[Start of section]
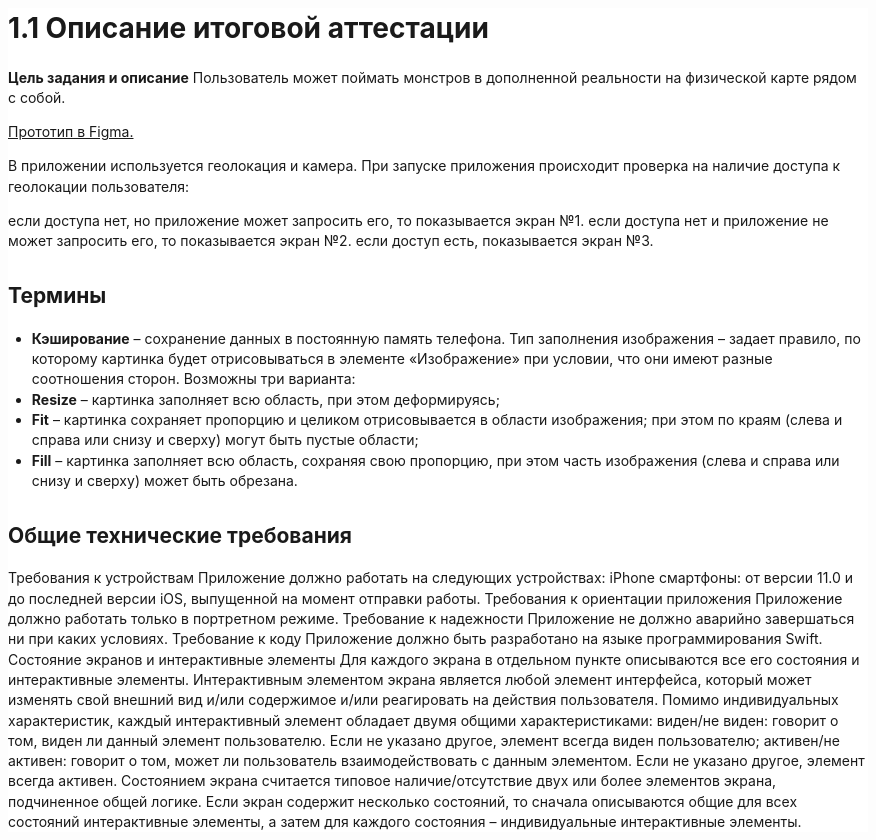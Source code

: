 # 1.1 Описание итоговой аттестации 
**Цель задания и описание**
Пользователь может поймать монстров в дополненной реальности на физической карте рядом с собой.

[Прототип в Figma.](https://www.figma.com/proto/sJOYVgkgYGglM0kwlSUXoR/%D0%94%D0%B8%D0%B7%D0%B0%D0%B9%D0%BD-%D0%BF%D1%80%D0%B8%D0%BB%D0%BE%D0%B6%D0%B5%D0%BD%D0%B8%D0%B9-%D0%B4%D0%BB%D1%8F-%D0%B4%D0%B8%D0%BF%D0%BB%D0%BE%D0%BC%D0%BD%D1%8B%D1%85-%D0%BF%D1%80%D0%BE%D0%B5%D0%BA%D1%82%D0%BE%D0%B2?node-id=23%3A857&viewport=1549%2C462%2C0.4553612470626831&scaling=min-zoom)

В приложении используется геолокация и камера. При запуске приложения происходит проверка на наличие доступа к геолокации пользователя:

если доступа нет, но приложение может запросить его, то показывается экран №1.
если доступа нет и приложение не может запросить его, то показывается экран №2.
если доступ есть, показывается экран №3.

## Термины


- **Кэширование** – сохранение данных в постоянную память телефона.
Тип заполнения изображения – задает правило, по которому картинка будет отрисовываться в элементе «Изображение» при условии, что они имеют разные соотношения сторон. Возможны три варианта:
- **Resize** – картинка заполняет всю область, при этом деформируясь;
- **Fit** – картинка сохраняет пропорцию и целиком отрисовывается в области изображения; при этом по краям (слева и справа или снизу и сверху) могут быть пустые области;
- **Fill** – картинка заполняет всю область, сохраняя свою пропорцию, при этом часть изображения (слева и справа или снизу и сверху) может быть обрезана.


## Общие технические требования
Требования к устройствам
Приложение должно работать на следующих устройствах:
iPhone смартфоны: от версии 11.0 и до последней версии iOS, выпущенной на момент отправки работы.
Требования к ориентации приложения
Приложение должно работать только в портретном режиме. 
Требование к надежности
Приложение не должно аварийно завершаться ни при каких условиях.
Требование к коду
Приложение должно быть разработано на языке программирования Swift.
Состояние экранов и интерактивные элементы
Для каждого экрана в отдельном пункте описываются все его состояния и интерактивные элементы. Интерактивным элементом экрана является любой элемент интерфейса, который может изменять свой внешний вид и/или содержимое и/или реагировать на действия пользователя. Помимо индивидуальных характеристик, каждый интерактивный элемент обладает двумя общими характеристиками:
виден/не виден: говорит о том, виден ли данный элемент пользователю. Если не указано другое, элемент всегда виден пользователю;
активен/не активен: говорит о том, может ли пользователь взаимодействовать с данным элементом. Если не указано другое, элемент всегда активен.
Состоянием экрана считается типовое наличие/отсутствие двух или более элементов экрана, подчиненное общей логике. Если экран содержит несколько состояний, то сначала описываются общие для всех состояний интерактивные элементы, а затем для каждого состояния – индивидуальные интерактивные элементы.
[End of section]
--- Exercise prompt ---
Using the data above, write out every line exactly, leaving the images behind.

--- Result for this exercise ---
Source code

: # 1.1 Описание итоговой аттестации 
**Цель задания и описание**
Пользователь может поймать монстров в дополненной реальности на физической карте рядом с собой.

[Прототип в Figma.](https://www.figma.com/proto/sJOYVgkgYGglM0kwlSUXoR/%D0%94%D0%B8%D0%B7%D0%B0%D0%B9%D0%BD-%D0%BF%D1%80%D0%B8%D0%BB%D0%BE%D0%B6%D0%B5%D0%BD%D0%B8%D0%B9-%D0%B4%D0%BB%D1%8F-%D0%B4%D0%B8%D0%BF%D0%BB%D0%BE%D0%BC%D0%BD%D1%8B%D1%85-%D0%BF%D1%80%D0%BE%D0%B5%D0%BA%D1%82%D0%BE%D0%B2?node-id=23%3A857&viewport=1549%2C462%2C0.4553612470626831&scaling=min-zoom)

В приложении используется геолокация и камера. При запуске приложения происходит проверка на наличие доступа к геолокации пользователя:

если доступа нет, но приложение может запросить его, то показывается экран №1.
если доступа нет и приложение не может запросить его, то показывается экран №2.
если доступ есть, показывается экран №3.

## Термины


- **Кэширование** – сохранение данных в постоянную память телефона.
Тип заполнения изображения – задает правило, по которому картинка будет отрисовываться в элементе «Изображение» при условии, что они имеют разные соотношения сторон. Возможны три варианта:
- **Resize** – картинка заполняет всю область, при этом деформируясь;
- **Fit** – картинка сохраняет пропорцию и целиком отрисовывается в области изображения; при этом по краям (слева и справа или снизу и сверху) могут быть пустые области;
- **Fill** – картинка заполняет всю область, сохраняя свою пропорцию, при этом часть изображения (слева и справа или снизу и сверху) может быть обрезана.


## Общие технические требования
Требования к устройствам
Приложение должно работать на следующих устройствах:
iPhone смартфоны: от версии 11.0 и до последней версии iOS, выпущенной на момент отправки работы.
Требования к ориентации приложения
Приложение должно работать только в портретном режиме. 
Требование к надежности
Приложение не должно аварийно завершаться ни при каких условиях.
Требование к коду
Приложение должно быть разработано на языке программирования Swift.
Состояние экранов и интерактивные элементы
Для каждого экрана в отдельном пункте описываются все его состояния и интерактивные элементы. Интерактивным элементом экрана является любой элемент интерфейса, который может изменять свой внешний вид и/или содержимое и/или реагировать на действия пользователя. Помимо индивидуальных характеристик, каждый интерактивный элемент обладает двумя общими характеристиками:
виден/не виден: говорит о том, виден ли данный элемент пользователю. Если не указано другое, элемент всегда виден пользователю;
активен/не активен: говорит о том, может ли пользователь взаимодействовать с данным элементом. Если не указано другое, элемент всегда активен.
Состоянием экрана считается типовое наличие/отсутствие двух или более элементов экрана, подчиненное общей логике. Если экран содержит несколько состояний, то сначала описываются общие для всех состояний интерактивные элементы, а затем для каждого состояния – индивидуальные интерактивные элементы.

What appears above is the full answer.